Segment Open
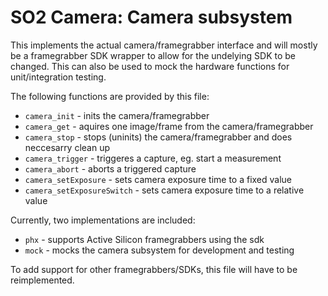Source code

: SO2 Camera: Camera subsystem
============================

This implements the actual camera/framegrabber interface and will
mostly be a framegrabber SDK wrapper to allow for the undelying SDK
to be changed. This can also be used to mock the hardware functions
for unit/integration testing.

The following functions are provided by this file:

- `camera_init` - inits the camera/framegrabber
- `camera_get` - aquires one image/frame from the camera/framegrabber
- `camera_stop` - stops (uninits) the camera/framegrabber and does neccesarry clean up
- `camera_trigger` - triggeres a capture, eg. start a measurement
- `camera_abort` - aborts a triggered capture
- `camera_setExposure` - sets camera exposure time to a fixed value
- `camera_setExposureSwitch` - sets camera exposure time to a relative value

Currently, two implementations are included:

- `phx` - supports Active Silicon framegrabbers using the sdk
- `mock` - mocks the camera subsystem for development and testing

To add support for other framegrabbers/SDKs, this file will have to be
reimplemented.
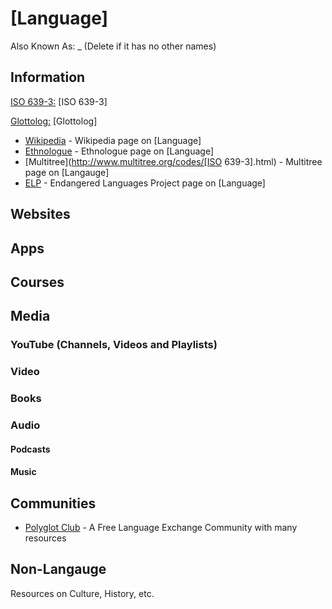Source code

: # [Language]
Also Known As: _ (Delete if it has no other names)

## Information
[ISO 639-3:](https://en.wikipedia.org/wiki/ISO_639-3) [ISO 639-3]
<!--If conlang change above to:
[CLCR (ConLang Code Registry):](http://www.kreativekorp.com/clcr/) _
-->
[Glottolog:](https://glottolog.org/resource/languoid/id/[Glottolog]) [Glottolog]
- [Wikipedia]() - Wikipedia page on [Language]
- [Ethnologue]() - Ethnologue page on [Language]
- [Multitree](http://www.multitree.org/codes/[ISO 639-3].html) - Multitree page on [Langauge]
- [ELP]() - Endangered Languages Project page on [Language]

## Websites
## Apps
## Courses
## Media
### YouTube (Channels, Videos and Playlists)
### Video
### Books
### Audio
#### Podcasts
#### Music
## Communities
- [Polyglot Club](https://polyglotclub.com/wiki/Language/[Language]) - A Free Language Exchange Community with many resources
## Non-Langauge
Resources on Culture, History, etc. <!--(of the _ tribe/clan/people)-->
Segment Closed
*Work request*
Everything from the line with "from the camera/framegrabber" through the end of the records above, both ends included, is to be reproduced exactly, and nothing outside that span; the pictures are to be dropped.

*Exercise answer*
- `camera_get` - aquires one image/frame from the camera/framegrabber
- `camera_stop` - stops (uninits) the camera/framegrabber and does neccesarry clean up
- `camera_trigger` - triggeres a capture, eg. start a measurement
- `camera_abort` - aborts a triggered capture
- `camera_setExposure` - sets camera exposure time to a fixed value
- `camera_setExposureSwitch` - sets camera exposure time to a relative value

Currently, two implementations are included:

- `phx` - supports Active Silicon framegrabbers using the sdk
- `mock` - mocks the camera subsystem for development and testing

To add support for other framegrabbers/SDKs, this file will have to be
reimplemented.
Source code

: # [Language]
Also Known As: _ (Delete if it has no other names)

## Information
[ISO 639-3:](https://en.wikipedia.org/wiki/ISO_639-3) [ISO 639-3]
<!--If conlang change above to:
[CLCR (ConLang Code Registry):](http://www.kreativekorp.com/clcr/) _
-->
[Glottolog:](https://glottolog.org/resource/languoid/id/[Glottolog]) [Glottolog]
- [Wikipedia]() - Wikipedia page on [Language]
- [Ethnologue]() - Ethnologue page on [Language]
- [Multitree](http://www.multitree.org/codes/[ISO 639-3].html) - Multitree page on [Langauge]
- [ELP]() - Endangered Languages Project page on [Language]

## Websites
## Apps
## Courses
## Media
### YouTube (Channels, Videos and Playlists)
### Video
### Books
### Audio
#### Podcasts
#### Music
## Communities
- [Polyglot Club](https://polyglotclub.com/wiki/Language/[Language]) - A Free Language Exchange Community with many resources
## Non-Langauge
Resources on Culture, History, etc. <!--(of the _ tribe/clan/people)-->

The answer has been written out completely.